# [PROBLEM]
Lines with "nogui": pull these out of the listing below.

════

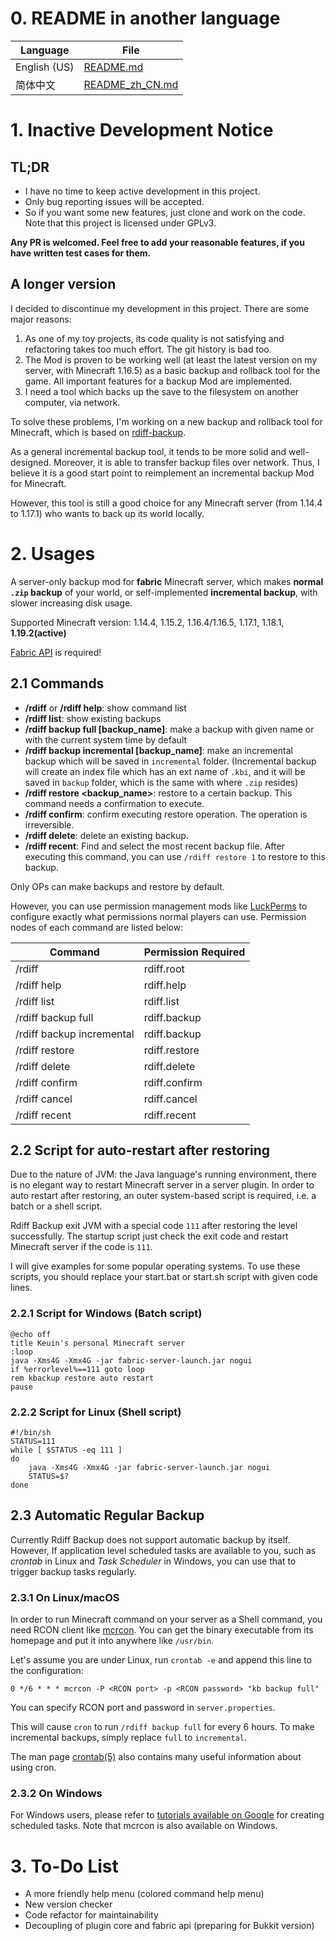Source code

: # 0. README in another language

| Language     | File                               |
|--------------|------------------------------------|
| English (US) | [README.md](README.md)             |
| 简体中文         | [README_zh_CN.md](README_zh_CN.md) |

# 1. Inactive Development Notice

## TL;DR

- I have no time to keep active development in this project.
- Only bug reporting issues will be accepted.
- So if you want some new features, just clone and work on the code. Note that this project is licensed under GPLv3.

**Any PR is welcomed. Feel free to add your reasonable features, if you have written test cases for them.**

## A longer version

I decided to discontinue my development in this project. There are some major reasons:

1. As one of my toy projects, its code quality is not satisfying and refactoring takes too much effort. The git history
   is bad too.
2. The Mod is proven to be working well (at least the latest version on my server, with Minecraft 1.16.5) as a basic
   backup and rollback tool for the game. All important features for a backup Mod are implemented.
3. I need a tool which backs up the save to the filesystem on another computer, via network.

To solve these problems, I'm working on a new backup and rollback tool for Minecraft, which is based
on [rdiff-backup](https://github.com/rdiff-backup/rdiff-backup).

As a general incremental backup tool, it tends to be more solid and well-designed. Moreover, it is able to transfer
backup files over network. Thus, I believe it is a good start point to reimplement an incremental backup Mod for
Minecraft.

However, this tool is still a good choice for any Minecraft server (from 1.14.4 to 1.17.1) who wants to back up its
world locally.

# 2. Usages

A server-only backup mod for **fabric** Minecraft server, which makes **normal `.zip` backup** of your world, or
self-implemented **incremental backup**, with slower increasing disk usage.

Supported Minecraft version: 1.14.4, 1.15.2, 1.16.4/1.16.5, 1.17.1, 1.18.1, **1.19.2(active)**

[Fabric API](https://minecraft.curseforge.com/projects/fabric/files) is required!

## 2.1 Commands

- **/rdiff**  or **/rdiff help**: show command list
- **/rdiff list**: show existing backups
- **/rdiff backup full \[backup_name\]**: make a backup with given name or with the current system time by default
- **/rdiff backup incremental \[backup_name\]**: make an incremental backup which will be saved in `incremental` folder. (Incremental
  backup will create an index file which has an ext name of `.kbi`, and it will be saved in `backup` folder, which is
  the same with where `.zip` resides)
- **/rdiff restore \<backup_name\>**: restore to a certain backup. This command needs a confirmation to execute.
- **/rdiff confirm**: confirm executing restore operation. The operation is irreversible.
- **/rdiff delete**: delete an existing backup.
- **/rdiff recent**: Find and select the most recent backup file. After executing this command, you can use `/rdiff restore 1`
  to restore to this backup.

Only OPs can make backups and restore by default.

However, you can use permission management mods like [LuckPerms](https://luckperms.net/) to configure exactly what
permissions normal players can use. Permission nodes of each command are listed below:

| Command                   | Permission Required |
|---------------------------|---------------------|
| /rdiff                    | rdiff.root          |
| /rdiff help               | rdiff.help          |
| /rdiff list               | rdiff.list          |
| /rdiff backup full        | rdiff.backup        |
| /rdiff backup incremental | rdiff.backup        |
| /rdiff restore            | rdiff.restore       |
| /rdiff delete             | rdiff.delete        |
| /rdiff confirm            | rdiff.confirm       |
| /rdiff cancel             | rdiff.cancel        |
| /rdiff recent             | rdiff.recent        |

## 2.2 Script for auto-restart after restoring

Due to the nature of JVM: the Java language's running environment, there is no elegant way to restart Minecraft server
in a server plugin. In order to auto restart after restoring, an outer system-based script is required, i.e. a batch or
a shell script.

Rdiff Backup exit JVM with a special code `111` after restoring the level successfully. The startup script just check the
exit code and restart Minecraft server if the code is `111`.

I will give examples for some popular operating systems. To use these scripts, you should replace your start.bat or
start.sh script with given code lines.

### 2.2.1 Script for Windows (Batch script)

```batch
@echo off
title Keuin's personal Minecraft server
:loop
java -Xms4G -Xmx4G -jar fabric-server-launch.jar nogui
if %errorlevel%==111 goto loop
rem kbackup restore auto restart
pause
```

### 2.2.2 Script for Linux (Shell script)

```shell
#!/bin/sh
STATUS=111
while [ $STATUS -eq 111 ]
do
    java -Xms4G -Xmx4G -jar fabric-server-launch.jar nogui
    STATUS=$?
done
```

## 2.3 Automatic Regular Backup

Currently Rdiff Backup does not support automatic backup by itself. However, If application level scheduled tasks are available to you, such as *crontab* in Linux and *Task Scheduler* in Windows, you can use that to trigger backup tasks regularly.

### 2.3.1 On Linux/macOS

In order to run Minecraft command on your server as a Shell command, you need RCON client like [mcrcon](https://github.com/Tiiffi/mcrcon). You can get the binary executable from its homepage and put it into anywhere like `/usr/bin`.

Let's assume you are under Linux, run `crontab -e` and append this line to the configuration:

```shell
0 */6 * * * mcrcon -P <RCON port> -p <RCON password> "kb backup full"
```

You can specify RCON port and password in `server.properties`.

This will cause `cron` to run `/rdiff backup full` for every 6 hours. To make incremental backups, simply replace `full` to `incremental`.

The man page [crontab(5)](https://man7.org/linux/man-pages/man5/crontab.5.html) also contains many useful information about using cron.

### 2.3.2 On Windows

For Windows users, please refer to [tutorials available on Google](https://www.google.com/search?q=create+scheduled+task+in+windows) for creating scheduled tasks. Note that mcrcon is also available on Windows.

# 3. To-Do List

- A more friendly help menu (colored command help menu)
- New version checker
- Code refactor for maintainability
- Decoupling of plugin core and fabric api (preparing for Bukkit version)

════

# [TASK RESULT]
java -Xms4G -Xmx4G -jar fabric-server-launch.jar nogui
    java -Xms4G -Xmx4G -jar fabric-server-launch.jar nogui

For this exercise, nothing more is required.